A "skilled nursing facility" is defined as an institution which "is primarily engaged in providing to residents skilled nursing care and related services for residents who require medical or nursing care, or rehabilitation services for the rehabilitation of injured, disabled, or sick persons, and is not primarily for the care and treatment of mental diseases. . . ." 42 U.S.C. § 1395i-3(a)(1).

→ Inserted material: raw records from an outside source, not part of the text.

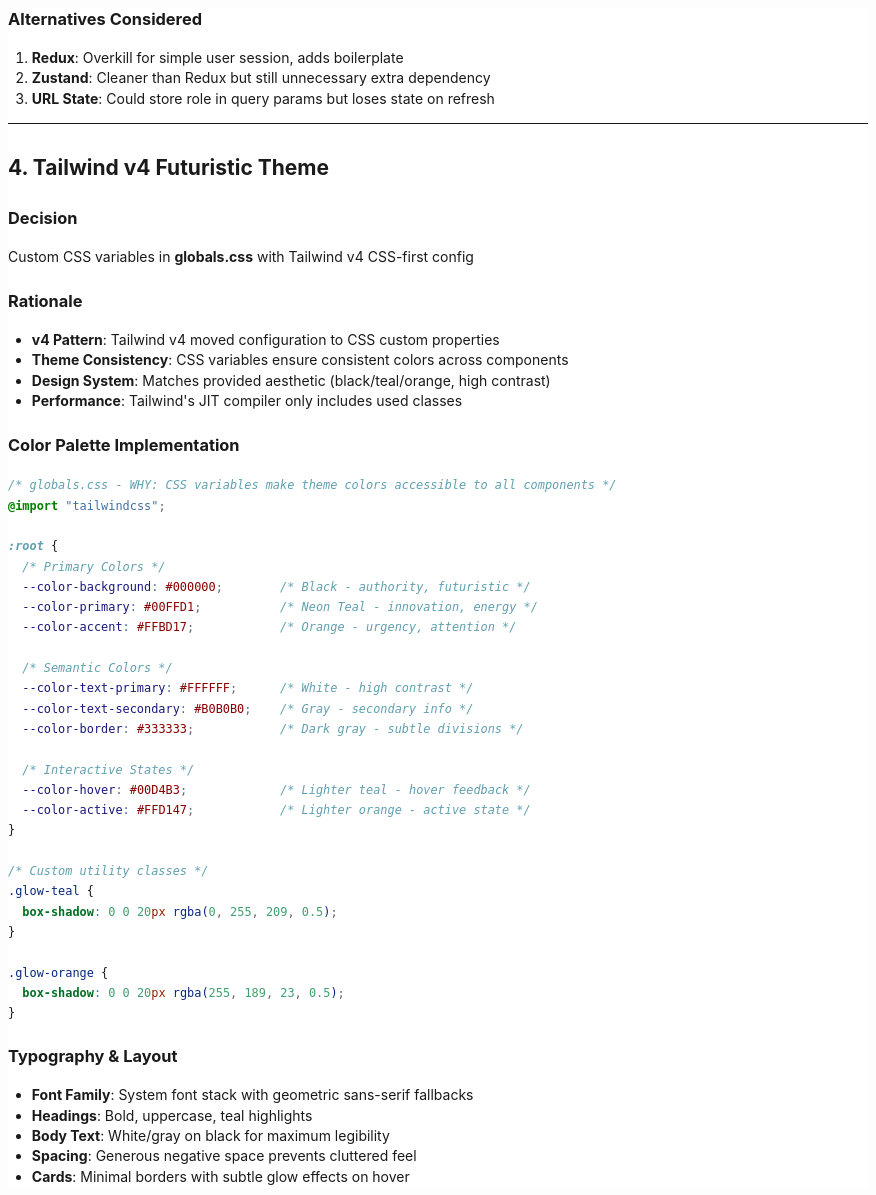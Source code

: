 ### Alternatives Considered
1. **Redux**: Overkill for simple user session, adds boilerplate
2. **Zustand**: Cleaner than Redux but still unnecessary extra dependency
3. **URL State**: Could store role in query params but loses state on refresh

---

## 4. Tailwind v4 Futuristic Theme

### Decision
Custom CSS variables in **globals.css** with Tailwind v4 CSS-first config

### Rationale
- **v4 Pattern**: Tailwind v4 moved configuration to CSS custom properties
- **Theme Consistency**: CSS variables ensure consistent colors across components
- **Design System**: Matches provided aesthetic (black/teal/orange, high contrast)
- **Performance**: Tailwind's JIT compiler only includes used classes

### Color Palette Implementation
```css
/* globals.css - WHY: CSS variables make theme colors accessible to all components */
@import "tailwindcss";

:root {
  /* Primary Colors */
  --color-background: #000000;        /* Black - authority, futuristic */
  --color-primary: #00FFD1;           /* Neon Teal - innovation, energy */
  --color-accent: #FFBD17;            /* Orange - urgency, attention */
  
  /* Semantic Colors */
  --color-text-primary: #FFFFFF;      /* White - high contrast */
  --color-text-secondary: #B0B0B0;    /* Gray - secondary info */
  --color-border: #333333;            /* Dark gray - subtle divisions */
  
  /* Interactive States */
  --color-hover: #00D4B3;             /* Lighter teal - hover feedback */
  --color-active: #FFD147;            /* Lighter orange - active state */
}

/* Custom utility classes */
.glow-teal {
  box-shadow: 0 0 20px rgba(0, 255, 209, 0.5);
}

.glow-orange {
  box-shadow: 0 0 20px rgba(255, 189, 23, 0.5);
}
```

### Typography & Layout
- **Font Family**: System font stack with geometric sans-serif fallbacks
- **Headings**: Bold, uppercase, teal highlights
- **Body Text**: White/gray on black for maximum legibility
- **Spacing**: Generous negative space prevents cluttered feel
- **Cards**: Minimal borders with subtle glow effects on hover
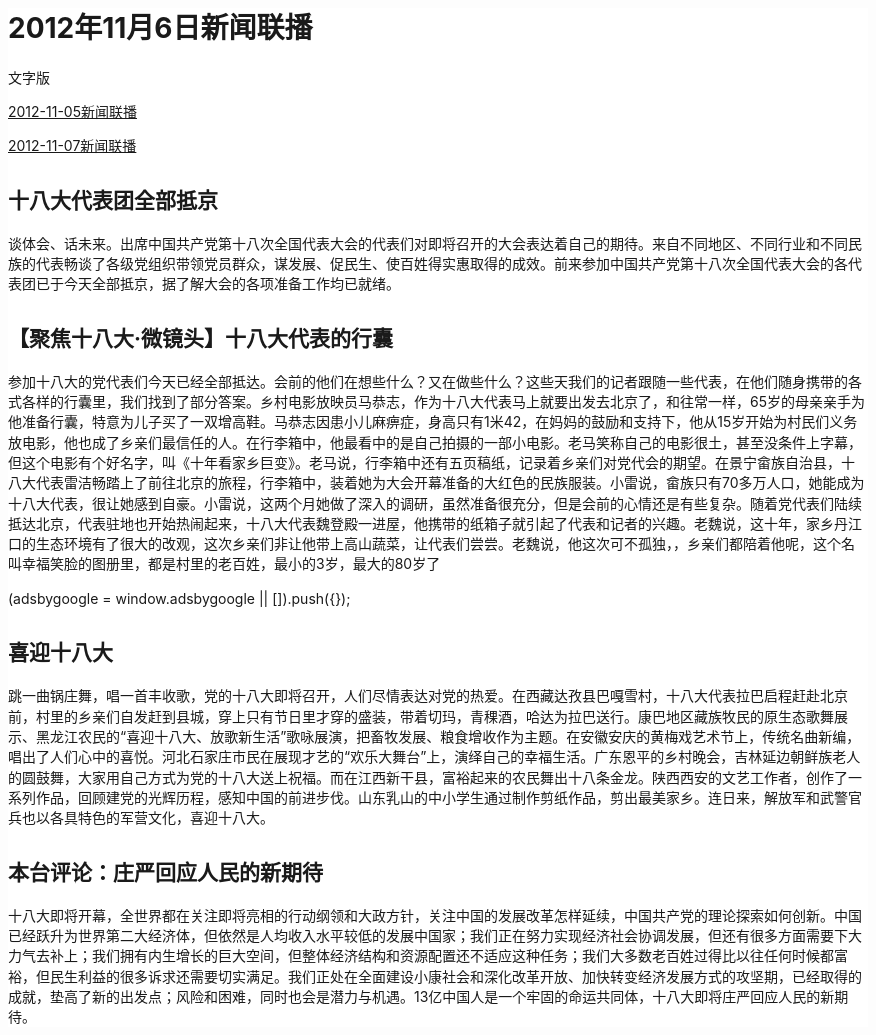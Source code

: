 







# 2012年11月6日新闻联播
 文字版








[2012-11-05新闻联播](/xinwenlianbo/20121105)


[2012-11-07新闻联播](/xinwenlianbo/20121107)





## 十八大代表团全部抵京


谈体会、话未来。出席中国共产党第十八次全国代表大会的代表们对即将召开的大会表达着自己的期待。来自不同地区、不同行业和不同民族的代表畅谈了各级党组织带领党员群众，谋发展、促民生、使百姓得实惠取得的成效。前来参加中国共产党第十八次全国代表大会的各代表团已于今天全部抵京，据了解大会的各项准备工作均已就绪。


## 【聚焦十八大·微镜头】十八大代表的行囊


参加十八大的党代表们今天已经全部抵达。会前的他们在想些什么？又在做些什么？这些天我们的记者跟随一些代表，在他们随身携带的各式各样的行囊里，我们找到了部分答案。乡村电影放映员马恭志，作为十八大代表马上就要出发去北京了，和往常一样，65岁的母亲亲手为他准备行囊，特意为儿子买了一双增高鞋。马恭志因患小儿麻痹症，身高只有1米42，在妈妈的鼓励和支持下，他从15岁开始为村民们义务放电影，他也成了乡亲们最信任的人。在行李箱中，他最看中的是自己拍摄的一部小电影。老马笑称自己的电影很土，甚至没条件上字幕，但这个电影有个好名字，叫《十年看家乡巨变》。老马说，行李箱中还有五页稿纸，记录着乡亲们对党代会的期望。在景宁畲族自治县，十八大代表雷洁畅踏上了前往北京的旅程，行李箱中，装着她为大会开幕准备的大红色的民族服装。小雷说，畲族只有70多万人口，她能成为十八大代表，很让她感到自豪。小雷说，这两个月她做了深入的调研，虽然准备很充分，但是会前的心情还是有些复杂。随着党代表们陆续抵达北京，代表驻地也开始热闹起来，十八大代表魏登殿一进屋，他携带的纸箱子就引起了代表和记者的兴趣。老魏说，这十年，家乡丹江口的生态环境有了很大的改观，这次乡亲们非让他带上高山蔬菜，让代表们尝尝。老魏说，他这次可不孤独，，乡亲们都陪着他呢，这个名叫幸福笑脸的图册里，都是村里的老百姓，最小的3岁，最大的80岁了





 (adsbygoogle = window.adsbygoogle || []).push({});

 
## 喜迎十八大


跳一曲锅庄舞，唱一首丰收歌，党的十八大即将召开，人们尽情表达对党的热爱。在西藏达孜县巴嘎雪村，十八大代表拉巴启程赶赴北京前，村里的乡亲们自发赶到县城，穿上只有节日里才穿的盛装，带着切玛，青稞酒，哈达为拉巴送行。康巴地区藏族牧民的原生态歌舞展示、黑龙江农民的“喜迎十八大、放歌新生活”歌咏展演，把畜牧发展、粮食增收作为主题。在安徽安庆的黄梅戏艺术节上，传统名曲新编，唱出了人们心中的喜悦。河北石家庄市民在展现才艺的“欢乐大舞台”上，演绎自己的幸福生活。广东恩平的乡村晚会，吉林延边朝鲜族老人的圆鼓舞，大家用自己方式为党的十八大送上祝福。而在江西新干县，富裕起来的农民舞出十八条金龙。陕西西安的文艺工作者，创作了一系列作品，回顾建党的光辉历程，感知中国的前进步伐。山东乳山的中小学生通过制作剪纸作品，剪出最美家乡。连日来，解放军和武警官兵也以各具特色的军营文化，喜迎十八大。


## 本台评论：庄严回应人民的新期待


十八大即将开幕，全世界都在关注即将亮相的行动纲领和大政方针，关注中国的发展改革怎样延续，中国共产党的理论探索如何创新。中国已经跃升为世界第二大经济体，但依然是人均收入水平较低的发展中国家；我们正在努力实现经济社会协调发展，但还有很多方面需要下大力气去补上；我们拥有内生增长的巨大空间，但整体经济结构和资源配置还不适应这种任务；我们大多数老百姓过得比以往任何时候都富裕，但民生利益的很多诉求还需要切实满足。我们正处在全面建设小康社会和深化改革开放、加快转变经济发展方式的攻坚期，已经取得的成就，垫高了新的出发点；风险和困难，同时也会是潜力与机遇。13亿中国人是一个牢固的命运共同体，十八大即将庄严回应人民的新期待。

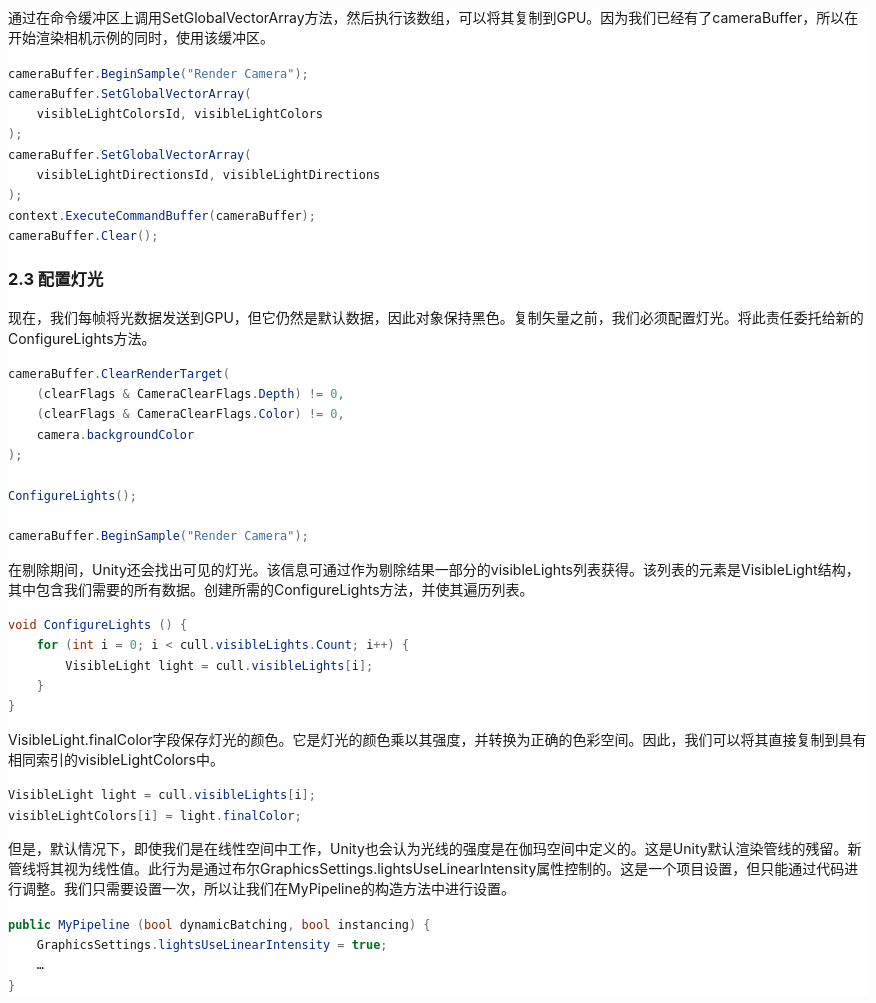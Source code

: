 通过在命令缓冲区上调用SetGlobalVectorArray方法，然后执行该数组，可以将其复制到GPU。因为我们已经有了cameraBuffer，所以在开始渲染相机示例的同时，使用该缓冲区。

```cs
cameraBuffer.BeginSample("Render Camera");
cameraBuffer.SetGlobalVectorArray(
    visibleLightColorsId, visibleLightColors
);
cameraBuffer.SetGlobalVectorArray(
    visibleLightDirectionsId, visibleLightDirections
);
context.ExecuteCommandBuffer(cameraBuffer);
cameraBuffer.Clear();
```

### **2.3 配置灯光**

现在，我们每帧将光数据发送到GPU，但它仍然是默认数据，因此对象保持黑色。复制矢量之前，我们必须配置灯光。将此责任委托给新的ConfigureLights方法。

```cs
cameraBuffer.ClearRenderTarget(
    (clearFlags & CameraClearFlags.Depth) != 0,
    (clearFlags & CameraClearFlags.Color) != 0,
    camera.backgroundColor
);

ConfigureLights();

cameraBuffer.BeginSample("Render Camera");
```

在剔除期间，Unity还会找出可见的灯光。该信息可通过作为剔除结果一部分的visibleLights列表获得。该列表的元素是VisibleLight结构，其中包含我们需要的所有数据。创建所需的ConfigureLights方法，并使其遍历列表。

```cs
void ConfigureLights () {
    for (int i = 0; i < cull.visibleLights.Count; i++) {
        VisibleLight light = cull.visibleLights[i];
    }
}
```

VisibleLight.finalColor字段保存灯光的颜色。它是灯光的颜色乘以其强度，并转换为正确的色彩空间。因此，我们可以将其直接复制到具有相同索引的visibleLightColors中。

```cs
VisibleLight light = cull.visibleLights[i];
visibleLightColors[i] = light.finalColor;
```

但是，默认情况下，即使我们是在线性空间中工作，Unity也会认为光线的强度是在伽玛空间中定义的。这是Unity默认渲染管线的残留。新管线将其视为线性值。此行为是通过布尔GraphicsSettings.lightsUseLinearIntensity属性控制的。这是一个项目设置，但只能通过代码进行调整。我们只需要设置一次，所以让我们在MyPipeline的构造方法中进行设置。

```cs
public MyPipeline (bool dynamicBatching, bool instancing) {
    GraphicsSettings.lightsUseLinearIntensity = true;
    …
}
```
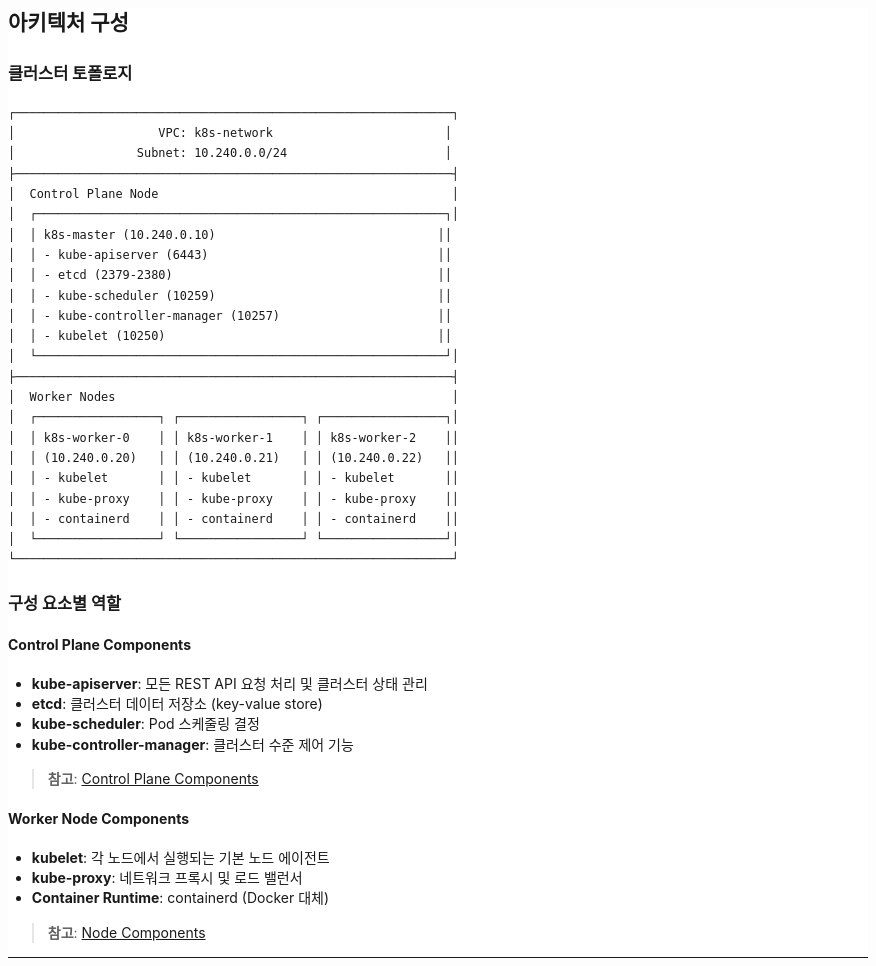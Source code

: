 
## 아키텍처 구성

### 클러스터 토폴로지

```
┌─────────────────────────────────────────────────────────────┐
│                    VPC: k8s-network                        │
│                 Subnet: 10.240.0.0/24                      │
├─────────────────────────────────────────────────────────────┤
│  Control Plane Node                                         │
│  ┌─────────────────────────────────────────────────────────┐│
│  │ k8s-master (10.240.0.10)                               ││
│  │ - kube-apiserver (6443)                                ││
│  │ - etcd (2379-2380)                                     ││
│  │ - kube-scheduler (10259)                               ││
│  │ - kube-controller-manager (10257)                      ││
│  │ - kubelet (10250)                                      ││
│  └─────────────────────────────────────────────────────────┘│
├─────────────────────────────────────────────────────────────┤
│  Worker Nodes                                               │
│  ┌─────────────────┐ ┌─────────────────┐ ┌─────────────────┐│
│  │ k8s-worker-0    │ │ k8s-worker-1    │ │ k8s-worker-2    ││
│  │ (10.240.0.20)   │ │ (10.240.0.21)   │ │ (10.240.0.22)   ││
│  │ - kubelet       │ │ - kubelet       │ │ - kubelet       ││
│  │ - kube-proxy    │ │ - kube-proxy    │ │ - kube-proxy    ││
│  │ - containerd    │ │ - containerd    │ │ - containerd    ││
│  └─────────────────┘ └─────────────────┘ └─────────────────┘│
└─────────────────────────────────────────────────────────────┘
```

### 구성 요소별 역할

#### Control Plane Components

- **kube-apiserver**: 모든 REST API 요청 처리 및 클러스터 상태 관리
- **etcd**: 클러스터 데이터 저장소 (key-value store)
- **kube-scheduler**: Pod 스케줄링 결정
- **kube-controller-manager**: 클러스터 수준 제어 기능

> **참고**: [Control Plane Components](https://kubernetes.io/docs/concepts/overview/components/#control-plane-components)

#### Worker Node Components

- **kubelet**: 각 노드에서 실행되는 기본 노드 에이전트
- **kube-proxy**: 네트워크 프록시 및 로드 밸런서
- **Container Runtime**: containerd (Docker 대체)

> **참고**: [Node Components](https://kubernetes.io/docs/concepts/overview/components/#node-components)

---
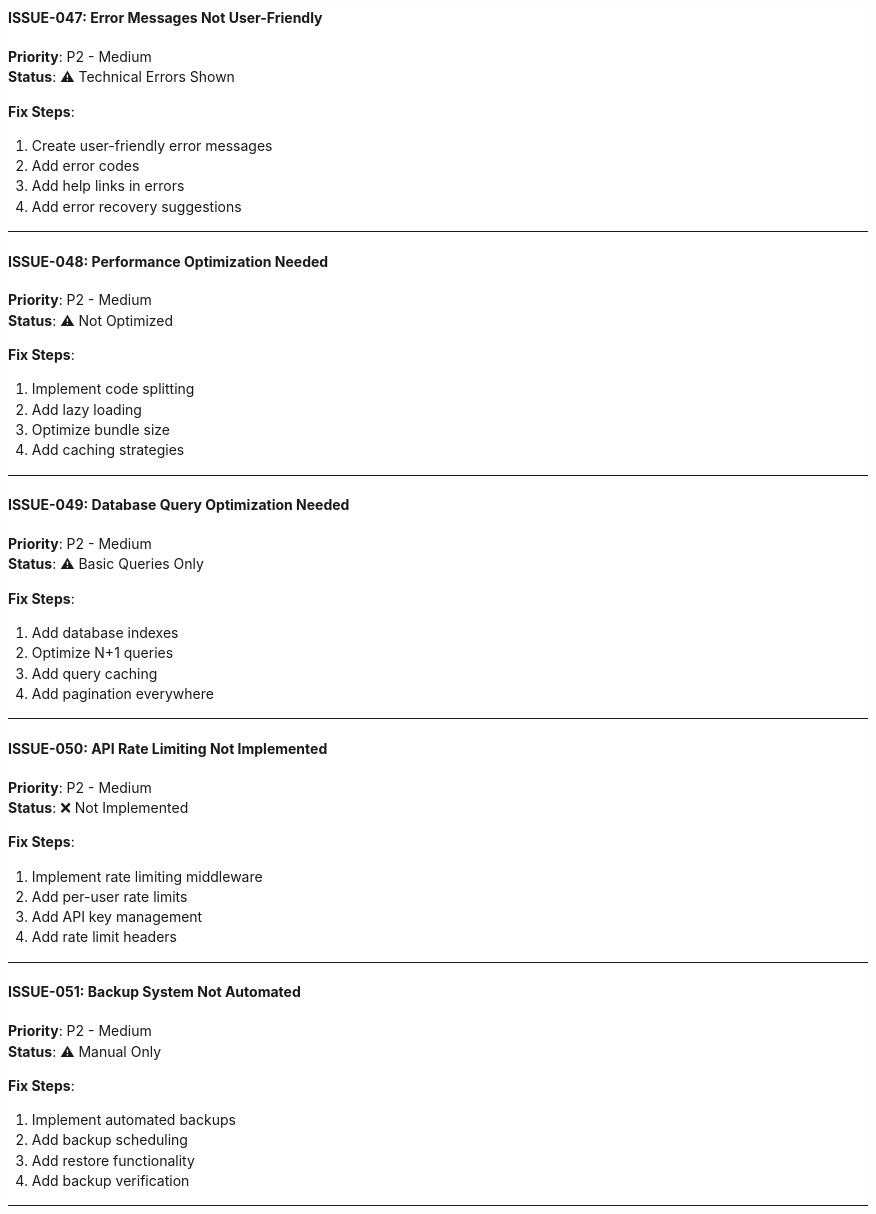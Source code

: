 
#### ISSUE-047: Error Messages Not User-Friendly
**Priority**: P2 - Medium  
**Status**: ⚠️ Technical Errors Shown  

**Fix Steps**:
1. Create user-friendly error messages
2. Add error codes
3. Add help links in errors
4. Add error recovery suggestions

---

#### ISSUE-048: Performance Optimization Needed
**Priority**: P2 - Medium  
**Status**: ⚠️ Not Optimized  

**Fix Steps**:
1. Implement code splitting
2. Add lazy loading
3. Optimize bundle size
4. Add caching strategies

---

#### ISSUE-049: Database Query Optimization Needed
**Priority**: P2 - Medium  
**Status**: ⚠️ Basic Queries Only  

**Fix Steps**:
1. Add database indexes
2. Optimize N+1 queries
3. Add query caching
4. Add pagination everywhere

---

#### ISSUE-050: API Rate Limiting Not Implemented
**Priority**: P2 - Medium  
**Status**: ❌ Not Implemented  

**Fix Steps**:
1. Implement rate limiting middleware
2. Add per-user rate limits
3. Add API key management
4. Add rate limit headers

---

#### ISSUE-051: Backup System Not Automated
**Priority**: P2 - Medium  
**Status**: ⚠️ Manual Only  

**Fix Steps**:
1. Implement automated backups
2. Add backup scheduling
3. Add restore functionality
4. Add backup verification

---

A "nursing facility" is an institution which is "primarily engaged in providing to residents skilled nursing care and related services for residents who require medical and nursing care, rehabilitation services for the rehabilitation of injured, disabled, or sick persons, or on a regular basis, health-related care and services to individuals who because of their mental or physical condition require care and services (above the level of room and board) which can be made available to them only through institutional facilities, and is not primarily for the care and treatment of mental diseases. . . ." 42 U.S.C. § 1396r(a).

The Court notes that Plaintiffs allege the demand for the third-party guaranty began orally sometime after the Spring of 2010 and in writing on May 21, 2010 and June 2, 2010. (First Am. Compl. ¶ ¶ 29-32.)

Therefore, Defendant's motion to dismiss count two of the First Amended Complaint is denied.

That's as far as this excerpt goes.